Doesn't matter if it's Conservative or Labour or a coalition. Politicians will be meddling with the NHS forever. However if it results in really crappier healthcare for everyone, expect the nurses *and* the patients to go out on strike and go on demonstration in Central London right down in Westminster.

People are pretty protective of the NHS. Even in Toryland.... when a health trust was considering shutting down a hospital in a three hospital cluster because all three of them weren't big enough, there was a whole almighty demonstration (with good cause) - because if any one of those three hospitals considered for closure did happen to close, it would mean that ambulances would not get access to an A&E department (emergency room) fast enough and have an awful long trip to get there.

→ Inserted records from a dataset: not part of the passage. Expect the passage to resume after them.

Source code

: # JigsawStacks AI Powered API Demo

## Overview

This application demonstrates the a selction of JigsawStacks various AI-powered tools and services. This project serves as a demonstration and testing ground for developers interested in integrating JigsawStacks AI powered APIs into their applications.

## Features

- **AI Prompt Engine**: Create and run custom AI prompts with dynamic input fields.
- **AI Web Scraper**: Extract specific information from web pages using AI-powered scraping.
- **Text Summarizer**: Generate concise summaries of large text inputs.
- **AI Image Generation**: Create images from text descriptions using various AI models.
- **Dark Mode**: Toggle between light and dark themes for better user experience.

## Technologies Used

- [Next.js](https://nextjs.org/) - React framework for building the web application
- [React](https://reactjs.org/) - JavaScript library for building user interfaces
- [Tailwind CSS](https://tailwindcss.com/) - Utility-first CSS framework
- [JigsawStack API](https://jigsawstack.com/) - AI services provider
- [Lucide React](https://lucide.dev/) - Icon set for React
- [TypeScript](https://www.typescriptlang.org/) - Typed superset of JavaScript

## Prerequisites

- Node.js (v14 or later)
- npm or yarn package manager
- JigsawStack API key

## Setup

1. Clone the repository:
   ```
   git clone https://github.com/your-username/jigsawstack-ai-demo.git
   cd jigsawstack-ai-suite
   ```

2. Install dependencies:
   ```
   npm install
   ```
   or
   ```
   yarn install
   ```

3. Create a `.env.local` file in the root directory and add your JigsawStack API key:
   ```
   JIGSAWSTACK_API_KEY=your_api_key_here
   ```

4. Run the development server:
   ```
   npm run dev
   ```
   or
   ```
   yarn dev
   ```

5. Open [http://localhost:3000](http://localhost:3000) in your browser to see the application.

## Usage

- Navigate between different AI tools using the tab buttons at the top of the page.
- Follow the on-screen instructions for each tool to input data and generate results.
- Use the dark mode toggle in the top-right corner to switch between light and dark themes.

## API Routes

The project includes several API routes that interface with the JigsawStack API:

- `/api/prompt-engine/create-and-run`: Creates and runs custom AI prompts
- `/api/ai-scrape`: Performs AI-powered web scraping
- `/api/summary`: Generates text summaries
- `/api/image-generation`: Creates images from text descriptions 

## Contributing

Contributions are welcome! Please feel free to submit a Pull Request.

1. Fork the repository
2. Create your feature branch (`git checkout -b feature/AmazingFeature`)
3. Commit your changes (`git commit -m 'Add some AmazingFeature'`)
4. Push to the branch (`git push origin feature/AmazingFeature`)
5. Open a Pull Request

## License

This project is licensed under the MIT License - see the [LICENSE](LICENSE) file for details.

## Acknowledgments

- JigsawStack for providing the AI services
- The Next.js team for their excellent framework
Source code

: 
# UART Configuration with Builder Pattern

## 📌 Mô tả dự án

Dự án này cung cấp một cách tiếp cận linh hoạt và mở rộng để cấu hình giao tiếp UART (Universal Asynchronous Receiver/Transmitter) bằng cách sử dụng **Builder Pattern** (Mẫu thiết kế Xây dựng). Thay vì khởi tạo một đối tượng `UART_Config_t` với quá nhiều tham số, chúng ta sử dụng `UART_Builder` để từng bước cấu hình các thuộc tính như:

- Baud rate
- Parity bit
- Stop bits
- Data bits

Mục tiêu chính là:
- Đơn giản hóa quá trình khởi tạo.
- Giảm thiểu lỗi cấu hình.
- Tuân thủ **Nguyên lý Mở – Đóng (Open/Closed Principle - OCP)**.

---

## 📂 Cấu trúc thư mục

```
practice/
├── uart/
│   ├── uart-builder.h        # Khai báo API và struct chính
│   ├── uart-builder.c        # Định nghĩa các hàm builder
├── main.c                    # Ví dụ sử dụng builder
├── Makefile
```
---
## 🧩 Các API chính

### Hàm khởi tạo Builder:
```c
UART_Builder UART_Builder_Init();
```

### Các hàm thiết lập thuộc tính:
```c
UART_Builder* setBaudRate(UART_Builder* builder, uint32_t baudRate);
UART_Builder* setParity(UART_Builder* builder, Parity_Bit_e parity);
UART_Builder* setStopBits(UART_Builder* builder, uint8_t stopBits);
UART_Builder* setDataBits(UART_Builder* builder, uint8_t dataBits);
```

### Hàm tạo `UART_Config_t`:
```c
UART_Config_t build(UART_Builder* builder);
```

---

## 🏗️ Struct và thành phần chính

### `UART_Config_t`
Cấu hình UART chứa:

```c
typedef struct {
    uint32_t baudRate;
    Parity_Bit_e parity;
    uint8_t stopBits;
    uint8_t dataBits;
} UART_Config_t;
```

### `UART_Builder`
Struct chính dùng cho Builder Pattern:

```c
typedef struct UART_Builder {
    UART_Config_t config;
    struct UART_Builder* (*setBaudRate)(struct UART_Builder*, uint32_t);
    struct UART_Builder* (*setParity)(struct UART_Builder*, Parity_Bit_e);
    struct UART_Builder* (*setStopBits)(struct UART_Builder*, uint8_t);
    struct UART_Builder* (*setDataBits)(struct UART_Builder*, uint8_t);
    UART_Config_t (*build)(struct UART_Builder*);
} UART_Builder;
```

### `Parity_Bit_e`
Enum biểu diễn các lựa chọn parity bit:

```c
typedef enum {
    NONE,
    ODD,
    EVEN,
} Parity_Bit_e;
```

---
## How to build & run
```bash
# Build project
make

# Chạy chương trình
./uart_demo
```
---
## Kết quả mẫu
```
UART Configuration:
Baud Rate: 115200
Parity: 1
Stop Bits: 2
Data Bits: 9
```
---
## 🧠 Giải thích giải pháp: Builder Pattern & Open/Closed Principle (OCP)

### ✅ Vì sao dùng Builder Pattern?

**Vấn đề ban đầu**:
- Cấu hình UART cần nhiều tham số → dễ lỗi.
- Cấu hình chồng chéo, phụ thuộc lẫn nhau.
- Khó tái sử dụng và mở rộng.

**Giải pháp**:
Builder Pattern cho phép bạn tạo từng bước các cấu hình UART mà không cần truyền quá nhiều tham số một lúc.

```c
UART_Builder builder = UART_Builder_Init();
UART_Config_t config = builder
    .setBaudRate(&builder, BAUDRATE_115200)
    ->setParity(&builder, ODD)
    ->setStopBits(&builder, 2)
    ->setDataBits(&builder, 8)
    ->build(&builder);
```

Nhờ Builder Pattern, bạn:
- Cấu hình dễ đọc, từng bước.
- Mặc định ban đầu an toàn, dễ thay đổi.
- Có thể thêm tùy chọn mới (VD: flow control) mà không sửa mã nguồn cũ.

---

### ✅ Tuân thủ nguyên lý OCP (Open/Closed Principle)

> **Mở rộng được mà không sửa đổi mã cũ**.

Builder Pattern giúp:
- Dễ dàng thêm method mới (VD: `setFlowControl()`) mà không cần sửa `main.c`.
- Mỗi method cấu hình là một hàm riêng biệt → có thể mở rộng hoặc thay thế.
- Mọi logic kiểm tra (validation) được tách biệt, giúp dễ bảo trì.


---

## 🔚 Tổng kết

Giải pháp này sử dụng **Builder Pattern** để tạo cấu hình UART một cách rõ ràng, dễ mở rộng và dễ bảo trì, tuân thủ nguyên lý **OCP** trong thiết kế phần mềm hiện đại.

Even when it came to the local village hospital in my "hometown" - the health trust wanted to shutter that one too... but the hospital supporters got together and forced the health trust to keep it open through the court system. The trust said the facilites were getting too old and the hospital needed to close and be redeveloped for a nice big new health centre... so the hospital supporters said "We agree. Here is a new site you can build that health centre on... plus a brand new hospital too, and we'll raise the money to build it for you". Yes, deep in the heart of Toryland, in a part of the country where housing is so expensive you have to be a rock star to afford a new house, the people are willing to organise a charity fundraiser for a brand new hospital and health centre ... and actually achieve the fund raising goals. A new village hospital complete with health centre will be built on the village-purchased site.

Mark.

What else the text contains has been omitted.